**WHAT YOU SHOULD DO:**
For this exercise, reproduce each entry below exactly, excluding pictures.

**ENTRIES SUPPLIED:**
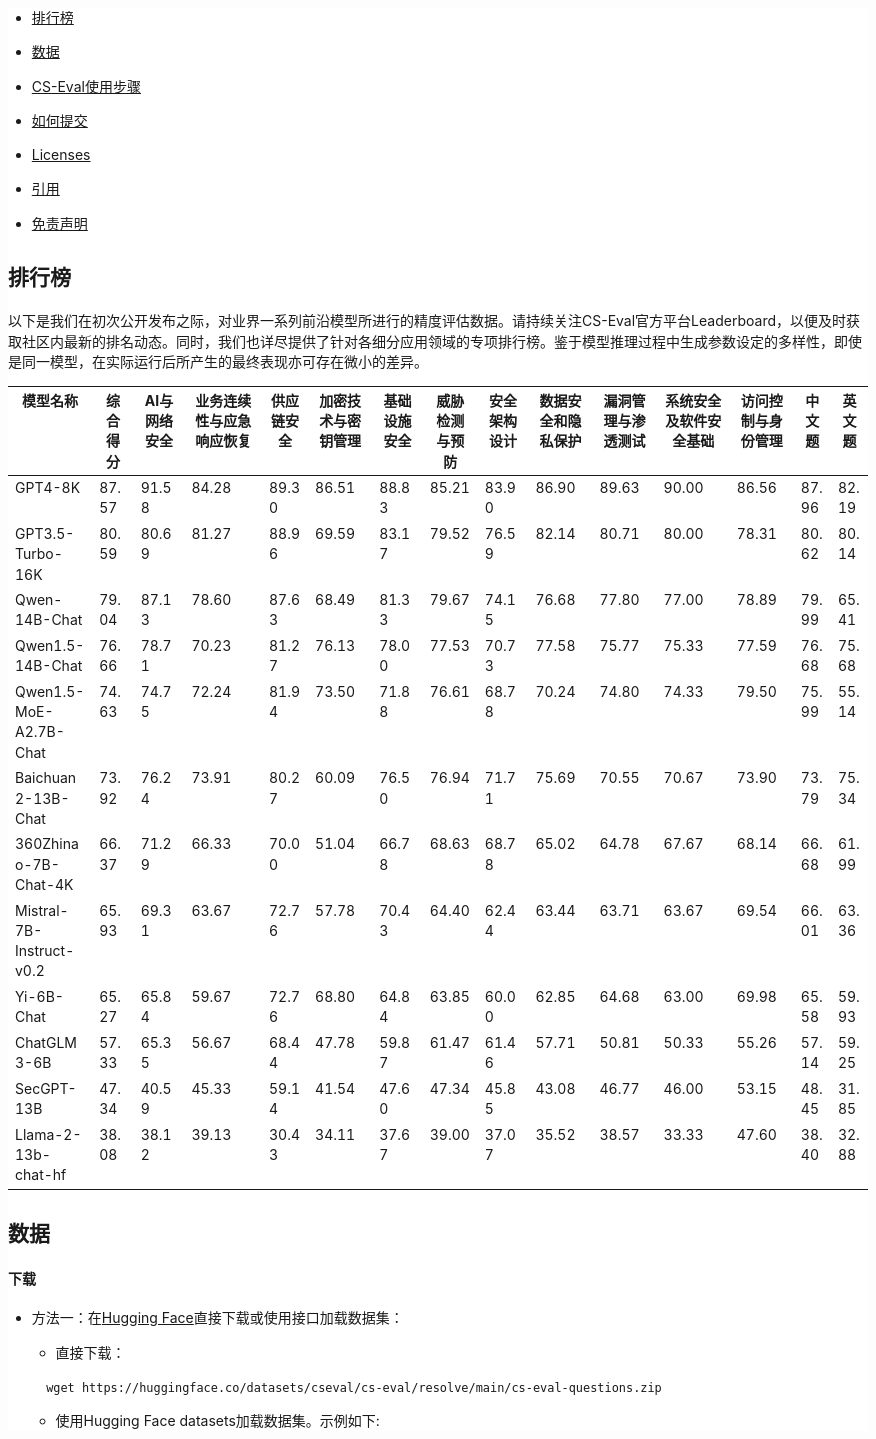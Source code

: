 - [排行榜](#排行榜)

- [数据](#数据)
- [CS-Eval使用步骤](#CS-Eval使用步骤)
- [如何提交](#如何提交)
- [Licenses](#licenses)
- [引用](#引用)
- [免责声明](#免责声明)



## 排行榜

以下是我们在初次公开发布之际，对业界一系列前沿模型所进行的精度评估数据。请持续关注CS-Eval官方平台Leaderboard，以便及时获取社区内最新的排名动态。同时，我们也详尽提供了针对各细分应用领域的专项排行榜。鉴于模型推理过程中生成参数设定的多样性，即使是同一模型，在实际运行后所产生的最终表现亦可存在微小的差异。

| 模型名称                 | 综合得分 | AI与网络安全 | 业务连续性与应急响应恢复 | 供应链安全 | 加密技术与密钥管理 | 基础设施安全 | 威胁检测与预防 | 安全架构设计 | 数据安全和隐私保护 | 漏洞管理与渗透测试 | 系统安全及软件安全基础 | 访问控制与身份管理 | 中文题 | 英文题 |
| ------------------------ | -------- | ------------ | ------------------------ | ---------- | ------------------ | ------------ | -------------- | ------------ | ------------------ | ------------------ | ---------------------- | ------------------ | ------ | ------ |
| GPT4-8K                  | 87.57    | 91.58        | 84.28                    | 89.30      | 86.51              | 88.83        | 85.21          | 83.90        | 86.90              | 89.63              | 90.00                  | 86.56              | 87.96  | 82.19  |
| GPT3.5-Turbo-16K         | 80.59    | 80.69        | 81.27                    | 88.96      | 69.59              | 83.17        | 79.52          | 76.59        | 82.14              | 80.71              | 80.00                  | 78.31              | 80.62  | 80.14  |
| Qwen-14B-Chat            | 79.04    | 87.13        | 78.60                    | 87.63      | 68.49              | 81.33        | 79.67          | 74.15        | 76.68              | 77.80              | 77.00                  | 78.89              | 79.99  | 65.41  |
| Qwen1.5-14B-Chat         | 76.66    | 78.71        | 70.23                    | 81.27      | 76.13              | 78.00        | 77.53          | 70.73        | 77.58              | 75.77              | 75.33                  | 77.59              | 76.68  | 75.68  |
| Qwen1.5-MoE-A2.7B-Chat   | 74.63    | 74.75        | 72.24                    | 81.94      | 73.50              | 71.88        | 76.61          | 68.78        | 70.24              | 74.80              | 74.33                  | 79.50              | 75.99  | 55.14  |
| Baichuan2-13B-Chat       | 73.92    | 76.24        | 73.91                    | 80.27      | 60.09              | 76.50        | 76.94          | 71.71        | 75.69              | 70.55              | 70.67                  | 73.90              | 73.79  | 75.34  |
| 360Zhinao-7B-Chat-4K     | 66.37    | 71.29        | 66.33                    | 70.00      | 51.04              | 66.78        | 68.63          | 68.78        | 65.02              | 64.78              | 67.67                  | 68.14              | 66.68  | 61.99  |
| Mistral-7B-Instruct-v0.2 | 65.93    | 69.31        | 63.67                    | 72.76      | 57.78              | 70.43        | 64.40          | 62.44        | 63.44              | 63.71              | 63.67                  | 69.54              | 66.01  | 63.36  |
| Yi-6B-Chat               | 65.27    | 65.84        | 59.67                    | 72.76      | 68.80              | 64.84        | 63.85          | 60.00        | 62.85              | 64.68              | 63.00                  | 69.98              | 65.58  | 59.93  |
| ChatGLM3-6B              | 57.33    | 65.35        | 56.67                    | 68.44      | 47.78              | 59.87        | 61.47          | 61.46        | 57.71              | 50.81              | 50.33                  | 55.26              | 57.14  | 59.25  |
| SecGPT-13B               | 47.34    | 40.59        | 45.33                    | 59.14      | 41.54              | 47.60        | 47.34          | 45.85        | 43.08              | 46.77              | 46.00                  | 53.15              | 48.45  | 31.85  |
| Llama-2-13b-chat-hf      | 38.08    | 38.12        | 39.13                    | 30.43      | 34.11              | 37.67        | 39.00          | 37.07        | 35.52              | 38.57              | 33.33                  | 47.60              | 38.40  | 32.88  |



## 数据

#### 下载

- 方法一：在[Hugging Face](https://huggingface.co/datasets/cseval/cs-eval)直接下载或使用接口加载数据集：

  - 直接下载：
  
  ```
    wget https://huggingface.co/datasets/cseval/cs-eval/resolve/main/cs-eval-questions.zip
  ```
  
  - 使用Hugging Face datasets加载数据集。示例如下:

**REPLY TO THE EXERCISE:**
Source code

: - [排行榜](#排行榜)

- [数据](#数据)
- [CS-Eval使用步骤](#CS-Eval使用步骤)
- [如何提交](#如何提交)
- [Licenses](#licenses)
- [引用](#引用)
- [免责声明](#免责声明)



## 排行榜

以下是我们在初次公开发布之际，对业界一系列前沿模型所进行的精度评估数据。请持续关注CS-Eval官方平台Leaderboard，以便及时获取社区内最新的排名动态。同时，我们也详尽提供了针对各细分应用领域的专项排行榜。鉴于模型推理过程中生成参数设定的多样性，即使是同一模型，在实际运行后所产生的最终表现亦可存在微小的差异。

| 模型名称                 | 综合得分 | AI与网络安全 | 业务连续性与应急响应恢复 | 供应链安全 | 加密技术与密钥管理 | 基础设施安全 | 威胁检测与预防 | 安全架构设计 | 数据安全和隐私保护 | 漏洞管理与渗透测试 | 系统安全及软件安全基础 | 访问控制与身份管理 | 中文题 | 英文题 |
| ------------------------ | -------- | ------------ | ------------------------ | ---------- | ------------------ | ------------ | -------------- | ------------ | ------------------ | ------------------ | ---------------------- | ------------------ | ------ | ------ |
| GPT4-8K                  | 87.57    | 91.58        | 84.28                    | 89.30      | 86.51              | 88.83        | 85.21          | 83.90        | 86.90              | 89.63              | 90.00                  | 86.56              | 87.96  | 82.19  |
| GPT3.5-Turbo-16K         | 80.59    | 80.69        | 81.27                    | 88.96      | 69.59              | 83.17        | 79.52          | 76.59        | 82.14              | 80.71              | 80.00                  | 78.31              | 80.62  | 80.14  |
| Qwen-14B-Chat            | 79.04    | 87.13        | 78.60                    | 87.63      | 68.49              | 81.33        | 79.67          | 74.15        | 76.68              | 77.80              | 77.00                  | 78.89              | 79.99  | 65.41  |
| Qwen1.5-14B-Chat         | 76.66    | 78.71        | 70.23                    | 81.27      | 76.13              | 78.00        | 77.53          | 70.73        | 77.58              | 75.77              | 75.33                  | 77.59              | 76.68  | 75.68  |
| Qwen1.5-MoE-A2.7B-Chat   | 74.63    | 74.75        | 72.24                    | 81.94      | 73.50              | 71.88        | 76.61          | 68.78        | 70.24              | 74.80              | 74.33                  | 79.50              | 75.99  | 55.14  |
| Baichuan2-13B-Chat       | 73.92    | 76.24        | 73.91                    | 80.27      | 60.09              | 76.50        | 76.94          | 71.71        | 75.69              | 70.55              | 70.67                  | 73.90              | 73.79  | 75.34  |
| 360Zhinao-7B-Chat-4K     | 66.37    | 71.29        | 66.33                    | 70.00      | 51.04              | 66.78        | 68.63          | 68.78        | 65.02              | 64.78              | 67.67                  | 68.14              | 66.68  | 61.99  |
| Mistral-7B-Instruct-v0.2 | 65.93    | 69.31        | 63.67                    | 72.76      | 57.78              | 70.43        | 64.40          | 62.44        | 63.44              | 63.71              | 63.67                  | 69.54              | 66.01  | 63.36  |
| Yi-6B-Chat               | 65.27    | 65.84        | 59.67                    | 72.76      | 68.80              | 64.84        | 63.85          | 60.00        | 62.85              | 64.68              | 63.00                  | 69.98              | 65.58  | 59.93  |
| ChatGLM3-6B              | 57.33    | 65.35        | 56.67                    | 68.44      | 47.78              | 59.87        | 61.47          | 61.46        | 57.71              | 50.81              | 50.33                  | 55.26              | 57.14  | 59.25  |
| SecGPT-13B               | 47.34    | 40.59        | 45.33                    | 59.14      | 41.54              | 47.60        | 47.34          | 45.85        | 43.08              | 46.77              | 46.00                  | 53.15              | 48.45  | 31.85  |
| Llama-2-13b-chat-hf      | 38.08    | 38.12        | 39.13                    | 30.43      | 34.11              | 37.67        | 39.00          | 37.07        | 35.52              | 38.57              | 33.33                  | 47.60              | 38.40  | 32.88  |



## 数据

#### 下载

- 方法一：在[Hugging Face](https://huggingface.co/datasets/cseval/cs-eval)直接下载或使用接口加载数据集：

  - 直接下载：
  
  ```
    wget https://huggingface.co/datasets/cseval/cs-eval/resolve/main/cs-eval-questions.zip
  ```
  
  - 使用Hugging Face datasets加载数据集。示例如下:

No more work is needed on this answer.